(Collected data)

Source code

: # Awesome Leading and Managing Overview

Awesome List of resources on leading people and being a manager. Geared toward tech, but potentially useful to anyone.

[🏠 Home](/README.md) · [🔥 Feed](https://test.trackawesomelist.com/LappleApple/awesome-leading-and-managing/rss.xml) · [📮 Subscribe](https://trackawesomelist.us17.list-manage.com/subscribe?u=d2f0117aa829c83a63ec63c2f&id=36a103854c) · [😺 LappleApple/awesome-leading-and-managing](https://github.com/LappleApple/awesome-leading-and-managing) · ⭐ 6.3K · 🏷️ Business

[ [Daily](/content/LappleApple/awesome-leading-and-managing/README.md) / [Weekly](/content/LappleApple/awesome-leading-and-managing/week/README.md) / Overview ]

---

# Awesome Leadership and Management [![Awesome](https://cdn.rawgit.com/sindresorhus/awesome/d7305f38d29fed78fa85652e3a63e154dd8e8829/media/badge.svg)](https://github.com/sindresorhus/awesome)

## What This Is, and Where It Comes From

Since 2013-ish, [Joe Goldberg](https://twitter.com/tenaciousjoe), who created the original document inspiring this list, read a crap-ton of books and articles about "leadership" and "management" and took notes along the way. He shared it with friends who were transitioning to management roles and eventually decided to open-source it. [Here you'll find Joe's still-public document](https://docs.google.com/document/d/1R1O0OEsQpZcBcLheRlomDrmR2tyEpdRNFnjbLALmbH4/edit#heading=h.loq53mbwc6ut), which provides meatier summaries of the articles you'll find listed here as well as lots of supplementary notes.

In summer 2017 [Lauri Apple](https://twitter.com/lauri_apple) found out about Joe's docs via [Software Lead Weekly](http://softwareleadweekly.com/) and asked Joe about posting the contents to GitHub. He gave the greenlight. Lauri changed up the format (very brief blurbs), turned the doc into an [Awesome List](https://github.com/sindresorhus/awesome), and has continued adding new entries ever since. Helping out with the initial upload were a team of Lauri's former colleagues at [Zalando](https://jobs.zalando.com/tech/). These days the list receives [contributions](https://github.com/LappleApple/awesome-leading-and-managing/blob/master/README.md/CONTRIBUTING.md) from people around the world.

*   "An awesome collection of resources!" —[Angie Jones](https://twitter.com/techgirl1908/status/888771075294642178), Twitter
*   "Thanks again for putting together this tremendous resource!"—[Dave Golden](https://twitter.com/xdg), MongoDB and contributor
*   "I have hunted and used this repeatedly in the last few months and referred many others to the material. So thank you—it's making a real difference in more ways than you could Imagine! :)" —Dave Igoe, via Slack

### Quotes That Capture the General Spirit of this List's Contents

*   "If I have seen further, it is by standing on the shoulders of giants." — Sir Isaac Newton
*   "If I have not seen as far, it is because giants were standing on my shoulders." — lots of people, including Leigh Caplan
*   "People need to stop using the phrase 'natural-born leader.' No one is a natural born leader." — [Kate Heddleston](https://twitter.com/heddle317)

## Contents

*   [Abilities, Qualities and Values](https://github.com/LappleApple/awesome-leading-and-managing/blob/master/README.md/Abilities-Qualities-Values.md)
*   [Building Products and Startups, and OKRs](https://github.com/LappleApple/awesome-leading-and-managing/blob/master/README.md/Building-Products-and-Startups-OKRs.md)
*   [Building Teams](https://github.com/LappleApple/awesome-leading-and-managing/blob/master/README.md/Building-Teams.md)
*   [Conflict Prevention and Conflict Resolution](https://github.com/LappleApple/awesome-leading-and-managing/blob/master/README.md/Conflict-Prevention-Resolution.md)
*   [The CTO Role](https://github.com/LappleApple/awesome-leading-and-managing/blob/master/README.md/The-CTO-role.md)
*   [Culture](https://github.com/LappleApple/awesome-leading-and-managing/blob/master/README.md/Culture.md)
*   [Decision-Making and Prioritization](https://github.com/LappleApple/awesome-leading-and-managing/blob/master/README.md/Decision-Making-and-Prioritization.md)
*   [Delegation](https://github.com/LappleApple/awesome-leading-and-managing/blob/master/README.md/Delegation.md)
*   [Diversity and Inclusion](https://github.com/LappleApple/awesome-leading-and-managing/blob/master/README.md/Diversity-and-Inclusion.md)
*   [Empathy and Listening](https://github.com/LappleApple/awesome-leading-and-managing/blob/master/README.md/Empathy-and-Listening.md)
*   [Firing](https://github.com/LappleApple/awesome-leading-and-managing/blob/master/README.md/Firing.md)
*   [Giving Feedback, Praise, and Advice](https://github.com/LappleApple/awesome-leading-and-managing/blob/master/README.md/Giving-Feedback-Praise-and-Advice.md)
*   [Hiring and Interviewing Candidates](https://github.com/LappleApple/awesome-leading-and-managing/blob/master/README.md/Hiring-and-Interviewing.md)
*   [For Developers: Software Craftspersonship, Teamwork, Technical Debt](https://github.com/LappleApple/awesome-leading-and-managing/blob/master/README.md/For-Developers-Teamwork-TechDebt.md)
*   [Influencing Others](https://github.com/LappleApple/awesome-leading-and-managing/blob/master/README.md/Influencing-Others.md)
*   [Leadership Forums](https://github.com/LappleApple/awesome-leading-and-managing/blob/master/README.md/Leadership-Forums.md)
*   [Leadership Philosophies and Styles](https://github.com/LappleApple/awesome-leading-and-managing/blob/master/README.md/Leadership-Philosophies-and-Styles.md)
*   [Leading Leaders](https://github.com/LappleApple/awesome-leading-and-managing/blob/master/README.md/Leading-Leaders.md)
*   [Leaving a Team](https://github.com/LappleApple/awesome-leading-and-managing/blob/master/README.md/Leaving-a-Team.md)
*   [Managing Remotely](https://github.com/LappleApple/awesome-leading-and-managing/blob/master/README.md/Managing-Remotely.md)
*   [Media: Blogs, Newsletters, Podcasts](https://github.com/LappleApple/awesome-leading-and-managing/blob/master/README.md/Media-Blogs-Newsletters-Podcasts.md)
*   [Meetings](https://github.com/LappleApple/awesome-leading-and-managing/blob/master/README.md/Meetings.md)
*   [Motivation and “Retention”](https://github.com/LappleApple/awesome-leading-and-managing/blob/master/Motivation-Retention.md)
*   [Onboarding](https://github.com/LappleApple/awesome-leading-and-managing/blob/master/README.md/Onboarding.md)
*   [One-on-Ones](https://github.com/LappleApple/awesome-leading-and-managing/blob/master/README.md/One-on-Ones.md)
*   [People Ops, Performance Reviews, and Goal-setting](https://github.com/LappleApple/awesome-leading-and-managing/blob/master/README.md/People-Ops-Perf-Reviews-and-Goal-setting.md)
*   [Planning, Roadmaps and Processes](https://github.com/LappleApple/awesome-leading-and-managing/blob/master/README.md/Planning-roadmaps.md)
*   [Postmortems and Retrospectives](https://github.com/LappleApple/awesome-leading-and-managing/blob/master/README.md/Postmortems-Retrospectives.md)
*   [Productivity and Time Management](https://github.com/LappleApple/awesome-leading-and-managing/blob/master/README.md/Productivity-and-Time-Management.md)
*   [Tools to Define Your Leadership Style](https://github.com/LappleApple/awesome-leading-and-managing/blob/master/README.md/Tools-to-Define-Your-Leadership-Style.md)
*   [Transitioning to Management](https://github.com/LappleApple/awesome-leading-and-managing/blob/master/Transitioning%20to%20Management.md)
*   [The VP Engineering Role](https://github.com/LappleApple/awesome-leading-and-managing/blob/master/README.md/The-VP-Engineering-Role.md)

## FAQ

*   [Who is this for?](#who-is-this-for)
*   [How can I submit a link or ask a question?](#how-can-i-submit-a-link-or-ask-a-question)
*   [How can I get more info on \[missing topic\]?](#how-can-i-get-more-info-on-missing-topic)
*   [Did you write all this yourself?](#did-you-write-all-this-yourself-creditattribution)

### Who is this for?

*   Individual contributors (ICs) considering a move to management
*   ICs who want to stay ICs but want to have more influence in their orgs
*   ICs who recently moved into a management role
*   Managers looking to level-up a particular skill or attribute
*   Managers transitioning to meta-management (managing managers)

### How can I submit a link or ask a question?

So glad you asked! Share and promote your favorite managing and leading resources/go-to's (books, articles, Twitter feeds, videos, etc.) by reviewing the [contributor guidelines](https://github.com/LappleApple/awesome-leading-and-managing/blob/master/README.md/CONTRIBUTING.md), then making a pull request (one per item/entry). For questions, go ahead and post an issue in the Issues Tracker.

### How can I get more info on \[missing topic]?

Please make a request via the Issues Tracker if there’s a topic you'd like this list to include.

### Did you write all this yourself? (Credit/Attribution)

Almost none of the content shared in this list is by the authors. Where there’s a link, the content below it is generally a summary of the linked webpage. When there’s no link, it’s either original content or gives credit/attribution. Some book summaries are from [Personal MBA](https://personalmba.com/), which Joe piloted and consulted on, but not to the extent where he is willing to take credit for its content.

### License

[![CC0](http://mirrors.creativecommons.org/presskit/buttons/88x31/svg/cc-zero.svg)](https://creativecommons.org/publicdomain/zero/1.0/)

**What you should do**
Your answer must be the line holding "skill or attribute" and every later line of the entries above, written out exactly, and nothing else.

**Response for this exercise**
*   Managers looking to level-up a particular skill or attribute
*   Managers transitioning to meta-management (managing managers)

### How can I submit a link or ask a question?

So glad you asked! Share and promote your favorite managing and leading resources/go-to's (books, articles, Twitter feeds, videos, etc.) by reviewing the [contributor guidelines](https://github.com/LappleApple/awesome-leading-and-managing/blob/master/README.md/CONTRIBUTING.md), then making a pull request (one per item/entry). For questions, go ahead and post an issue in the Issues Tracker.

### How can I get more info on \[missing topic]?

Please make a request via the Issues Tracker if there’s a topic you'd like this list to include.

### Did you write all this yourself? (Credit/Attribution)

Almost none of the content shared in this list is by the authors. Where there’s a link, the content below it is generally a summary of the linked webpage. When there’s no link, it’s either original content or gives credit/attribution. Some book summaries are from [Personal MBA](https://personalmba.com/), which Joe piloted and consulted on, but not to the extent where he is willing to take credit for its content.

### License

[![CC0](http://mirrors.creativecommons.org/presskit/buttons/88x31/svg/cc-zero.svg)](https://creativecommons.org/publicdomain/zero/1.0/)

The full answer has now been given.